OKLAHOMA CITY, OK.- The Oklahoma City Museum of Art
presents Photorealism Revisited, organized by International Arts®, an exhibition of 64 paintings rendered in a highly realistic, photographic style, on view from Jan. 24 through April 21. The exhibition features paintings by 38 Photorealist artists who have embraced photography as a crucial part of the artistic process.
Photorealism Revisited features works by pioneers of Photorealism including Robert Bechtle, Tom Blackwell, Charles Bell, Chuck Close, Robert Cottingham, Audrey Flack, Don Eddy, Richard Estes, Ralph Goings, Ron Kleemann, Richard McLean, and Ben Schonzeit, who each independently arrived at the decision to use photography as a source for their painting.
The term Photorealism was coined by gallery owner Louis K. Meisel in 1968 to describe a group of artists who began favoring a new type of photographic realism in the 1960s. This aesthetic came about after the height of the modern, non-objective, and abstract expressionist art of the mid-20th century and the consumer-based imagery associated with Pop art.
Photorealists were initially denounced for copying photography, and their work was dismissed for lacking artistic merit. Considered a reactionary fad, the art movement eventually gained recognition and reached its height in the 1970s. Artists continue to embrace Photorealism today. In recent years, there has been a renewed interest in figurative imagery, narrative content, and illusionistic space. The return of representational art among avant-garde artists has prompted a new review of Photorealism that can be seen in works by artists such as David Parrish, Robert Gniewek, Don Jacot, Anthony Brunelli, Cheryl Kelley, Peter Maier, Robert Neffson, and others.

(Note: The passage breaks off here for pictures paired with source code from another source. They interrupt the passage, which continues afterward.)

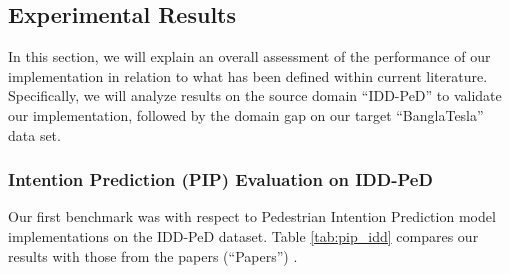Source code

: \documentclass[12pt, a4paper]{article}
\begin{document}
\subsection{Experimental Results}
In this section, we will explain an overall assessment of the performance of our implementation in relation to what has been defined within current literature. Specifically, we will analyze results on the source domain ``IDD-PeD'' to validate our implementation, followed by the domain gap on our target ``BanglaTesla'' data set.

\subsubsection{Intention Prediction (PIP) Evaluation on IDD-PeD}
Our first benchmark was with respect to Pedestrian Intention Prediction model implementations on the IDD-PeD dataset. Table \ref{tab:pip_idd} compares our results with those from the papers (``Papers'') \cite{bokkasam2025pedestrian}.


\end{document}
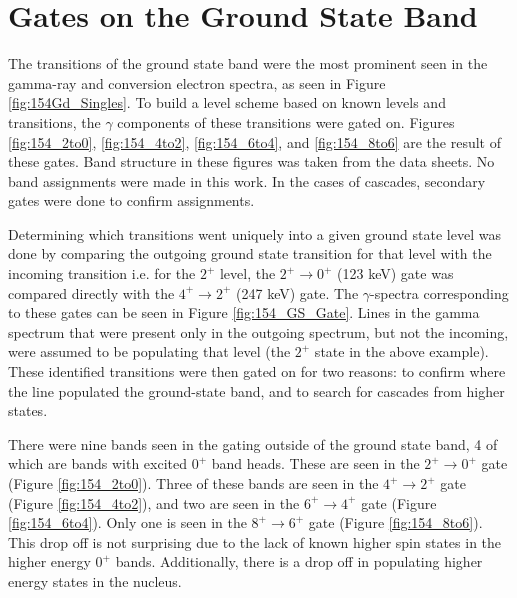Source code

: \afterpage{\clearpage}

\section{Gates on the Ground State Band}
\label{sec:154GS_Gates}

The transitions of the ground state band were the most prominent seen in the gamma-ray and conversion electron spectra, as seen in Figure \ref{fig:154Gd_Singles}. To build a level scheme based on known levels and transitions, the $\gamma$ components of these transitions were gated on. Figures \ref{fig:154_2to0}, \ref{fig:154_4to2}, \ref{fig:154_6to4}, and \ref{fig:154_8to6} are the result of these gates. Band structure in these figures was taken from the data sheets. No band assignments were made in this work. In the cases of cascades, secondary gates were done to confirm assignments.

Determining which transitions went uniquely into a given ground state level was done by comparing the outgoing ground state transition for that level with the incoming transition i.e. for the $2^+$ level, the $2^+\rightarrow0^+$ (123 keV) gate was compared directly with the $4^+\rightarrow2^+$ (247 keV) gate. The $\gamma$-spectra corresponding to these gates can be seen in Figure \ref{fig:154_GS_Gate}. Lines in the gamma spectrum that were present only in the outgoing spectrum, but not the incoming, were assumed to be populating that level (the $2^+$ state in the above example). These identified transitions were then gated on for two reasons: to confirm where the line populated the ground-state band, and to search for cascades from higher states.



There were nine bands seen in the gating outside of the ground state band, 4 of which are bands with excited $0^+$ band heads. These are seen in the $2^+\rightarrow0^+$ gate (Figure \ref{fig:154_2to0}). Three of these bands are seen in the $4^+\rightarrow2^+$ gate (Figure \ref{fig:154_4to2}), and two are seen in the $6^+\rightarrow4^+$ gate (Figure \ref{fig:154_6to4}). Only one is seen in the $8^+\rightarrow6^+$ gate (Figure \ref{fig:154_8to6}). This drop off is not surprising due to the lack of known higher spin states in the higher energy $0^+$ bands. Additionally, there is a drop off in populating higher energy states in the nucleus.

Photorealism Revisited highlights the important influence of photography on the history of painting in American art. The Museum is excited to showcase these important Photorealist paintings, demonstrating a uniqueness of artistic technique and visual content, said Jennifer Klos, associate curator. Viewers will be able to see incredible detail in the paintings, which range in size from large to small.
Quintessentially American, although now an international art movement, many of the works in Photorealism Revisited focus on typical aspects of our urban and suburban landscapes such as trucks, motorcycles, cars, and roadside eateries. Other themes include portraiture, the still life and images of popular culture such as toys, comic books, and food.
The highly technical process associated with Photorealism and its use of imagery from popular culture creates accessible paintings that continue to capture the imagination of their audiences.